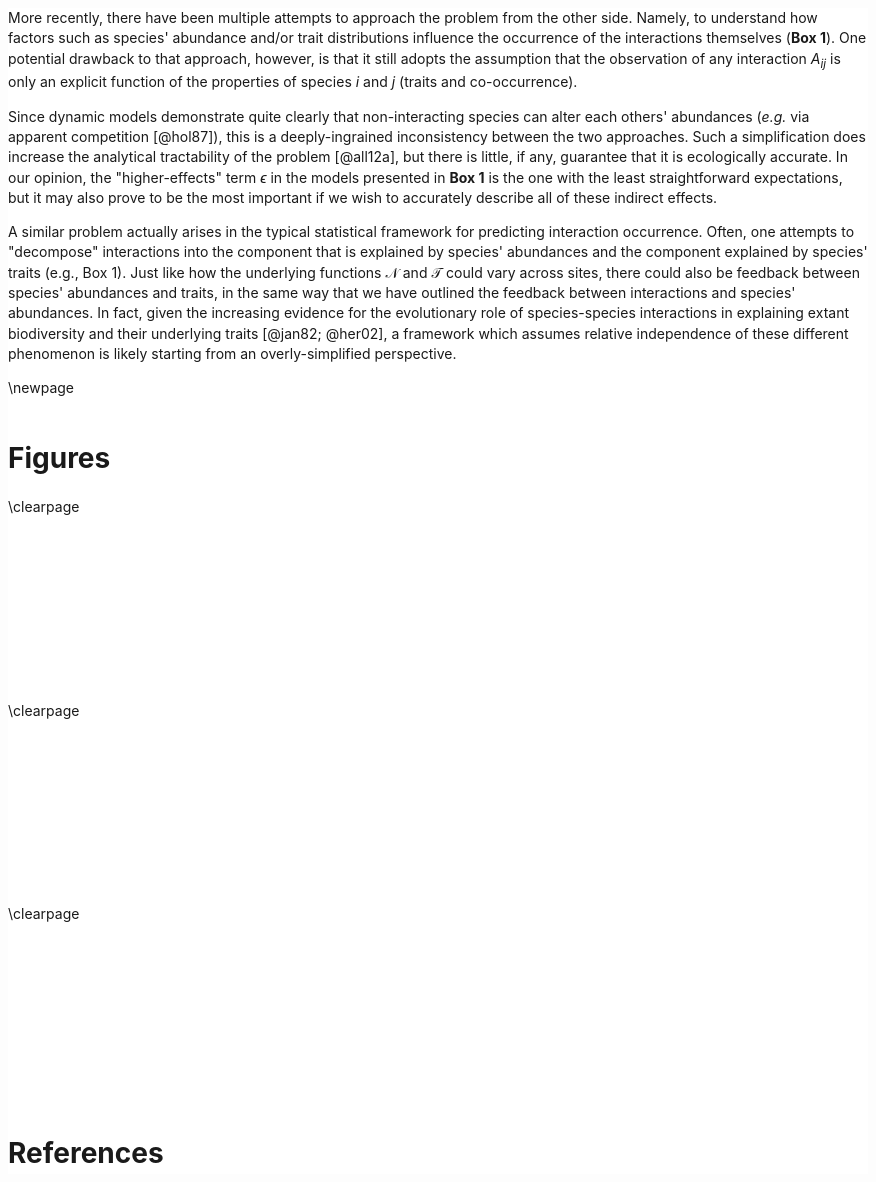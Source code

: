 More recently, there have been multiple attempts to approach the problem from
the other side. Namely, to understand how factors such as species'
abundance and/or trait distributions influence the occurrence of the
interactions themselves (**Box 1**). One potential drawback to that approach,
however, is that it still adopts the assumption that the observation of
any interaction $A_{ij}$ is only an explicit function of the properties of
species $i$ and $j$ (traits and co-occurrence).

Since dynamic models demonstrate quite clearly that non-interacting species can
alter each others' abundances (*e.g.* via apparent competition [@hol87]),
this is a deeply-ingrained inconsistency between the two approaches. Such
a simplification does increase the analytical tractability of the problem
[@all12a], but there is little, if any, guarantee that it is ecologically
accurate. In our opinion, the "higher-effects" term $\epsilon$ in the models
presented in **Box 1** is the one with the least straightforward expectations,
but it may also prove to be the most important if we wish to accurately
describe all of these indirect effects.

A similar problem actually arises in the typical statistical framework
for predicting interaction occurrence. Often, one attempts to "decompose"
interactions into the component that is explained by species' abundances and
the component explained by species' traits (e.g., Box 1). Just like how the
underlying functions $\mathcal{N}$ and $\mathcal{T}$ could vary across sites,
there could also be feedback between species' abundances and traits, in the
same way that we have outlined the feedback between interactions and species'
abundances. In fact, given the increasing evidence for the evolutionary role
of species-species interactions in explaining extant biodiversity and their
underlying traits [@jan82; @her02], a framework which assumes
relative independence of these different phenomenon is likely starting from
an overly-simplified perspective.

\newpage

# Figures

\clearpage

[f:meta]: figures/fig_proba.pdf "The metaweb concept"
![An illustration of the metaweb concept. In its simplest form, a metaweb is the list of all possible species and interactions between them for the system being studied, at the regional level (far left side). Everything that is ultimately observed in nature is a *realisation* of the metaweb (far right side), *i.e.* the resulting network after several sorting processes have occurred (central panel). First, species and species pairs have different probabilities to be observed (top panels). Second, as a consequence of the mechanisms we outline in this paper, not all interactions have the same probability to occur at any given site (bottom panels, see **Box 1**).\label{f:meta}][f:meta]

\clearpage

[f:traits]: figures/fig_aggregation.pdf "Traits and populations"
![The left-hand side of this figure represents possible interactions between populations (circles) of four species (ellipses), and the aggregated species interaction network on the right. In this example, the populations and species level networks have divergent properties, and the inference on the system dynamics are likely to be different depending on the level of observation. More importantly, if the three populations highlighted in red were to co-occur, there would be no interactions between them, whereas the species-level network would predict a linear chain.\label{f:traits}][f:traits]

\clearpage

[f:synth]: figures/fig_synth.pdf "Synthesis"
![The approach we propose (that populations can interact at the conditions that **1** their trait allow it and **2** they are locally abundant enough for some of their individuals to meet by chance) requires an increased focus on population-level processes. A compelling argument that supports working at this level of organisation is that eco-evolutionary feedbacks are explicit. All of the components of interaction variability we described are potentially related, either through variations of population sizes due to the interaction itself, or due to selection arising from these variations in population size. In addition, some traits involved in the existence of the interaction may also affect local population abundance.\label{f:synth}][f:synth]

# References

========

Within the listing above, extract exactly the lines from the line with "abundance and/or trait" to the line with "[@all12a], but there", the two named lines included, and no others.

## The completed task
abundance and/or trait distributions influence the occurrence of the
interactions themselves (**Box 1**). One potential drawback to that approach,
however, is that it still adopts the assumption that the observation of
any interaction $A_{ij}$ is only an explicit function of the properties of
species $i$ and $j$ (traits and co-occurrence).

Since dynamic models demonstrate quite clearly that non-interacting species can
alter each others' abundances (*e.g.* via apparent competition [@hol87]),
this is a deeply-ingrained inconsistency between the two approaches. Such
a simplification does increase the analytical tractability of the problem
[@all12a], but there is little, if any, guarantee that it is ecologically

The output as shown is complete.